Records supplied:
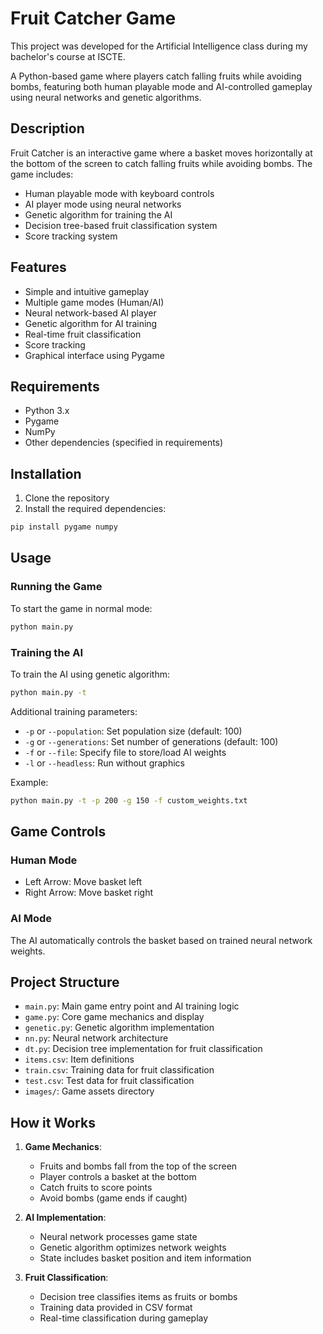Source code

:# Fruit Catcher Game

This project was developed for the Artificial Intelligence class during my bachelor's course at ISCTE.

A Python-based game where players catch falling fruits while avoiding bombs, featuring both human playable mode and AI-controlled gameplay using neural networks and genetic algorithms.

## Description

Fruit Catcher is an interactive game where a basket moves horizontally at the bottom of the screen to catch falling fruits while avoiding bombs. The game includes:

- Human playable mode with keyboard controls
- AI player mode using neural networks
- Genetic algorithm for training the AI
- Decision tree-based fruit classification system
- Score tracking system

## Features

- Simple and intuitive gameplay
- Multiple game modes (Human/AI)
- Neural network-based AI player
- Genetic algorithm for AI training
- Real-time fruit classification
- Score tracking
- Graphical interface using Pygame

## Requirements

- Python 3.x
- Pygame
- NumPy
- Other dependencies (specified in requirements)

## Installation

1. Clone the repository
2. Install the required dependencies:
```bash
pip install pygame numpy
```

## Usage

### Running the Game

To start the game in normal mode:
```bash
python main.py
```

### Training the AI

To train the AI using genetic algorithm:
```bash
python main.py -t
```

Additional training parameters:
- `-p` or `--population`: Set population size (default: 100)
- `-g` or `--generations`: Set number of generations (default: 100)
- `-f` or `--file`: Specify file to store/load AI weights
- `-l` or `--headless`: Run without graphics

Example:
```bash
python main.py -t -p 200 -g 150 -f custom_weights.txt
```

## Game Controls

### Human Mode
- Left Arrow: Move basket left
- Right Arrow: Move basket right

### AI Mode
The AI automatically controls the basket based on trained neural network weights.

## Project Structure

- `main.py`: Main game entry point and AI training logic
- `game.py`: Core game mechanics and display
- `genetic.py`: Genetic algorithm implementation
- `nn.py`: Neural network architecture
- `dt.py`: Decision tree implementation for fruit classification
- `items.csv`: Item definitions
- `train.csv`: Training data for fruit classification
- `test.csv`: Test data for fruit classification
- `images/`: Game assets directory

## How it Works

1. **Game Mechanics**:
   - Fruits and bombs fall from the top of the screen
   - Player controls a basket at the bottom
   - Catch fruits to score points
   - Avoid bombs (game ends if caught)

2. **AI Implementation**:
   - Neural network processes game state
   - Genetic algorithm optimizes network weights
   - State includes basket position and item information

3. **Fruit Classification**:
   - Decision tree classifies items as fruits or bombs
   - Training data provided in CSV format
   - Real-time classification during gameplay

Work to be completed:
The response should hold exactly the lines starting at the line with "1. Clone the repository" and ending at the line with "Neural network architecture", and no other line of the material above.

Task answer:
1. Clone the repository
2. Install the required dependencies:
```bash
pip install pygame numpy
```

## Usage

### Running the Game

To start the game in normal mode:
```bash
python main.py
```

### Training the AI

To train the AI using genetic algorithm:
```bash
python main.py -t
```

Additional training parameters:
- `-p` or `--population`: Set population size (default: 100)
- `-g` or `--generations`: Set number of generations (default: 100)
- `-f` or `--file`: Specify file to store/load AI weights
- `-l` or `--headless`: Run without graphics

Example:
```bash
python main.py -t -p 200 -g 150 -f custom_weights.txt
```

## Game Controls

### Human Mode
- Left Arrow: Move basket left
- Right Arrow: Move basket right

### AI Mode
The AI automatically controls the basket based on trained neural network weights.

## Project Structure

- `main.py`: Main game entry point and AI training logic
- `game.py`: Core game mechanics and display
- `genetic.py`: Genetic algorithm implementation
- `nn.py`: Neural network architecture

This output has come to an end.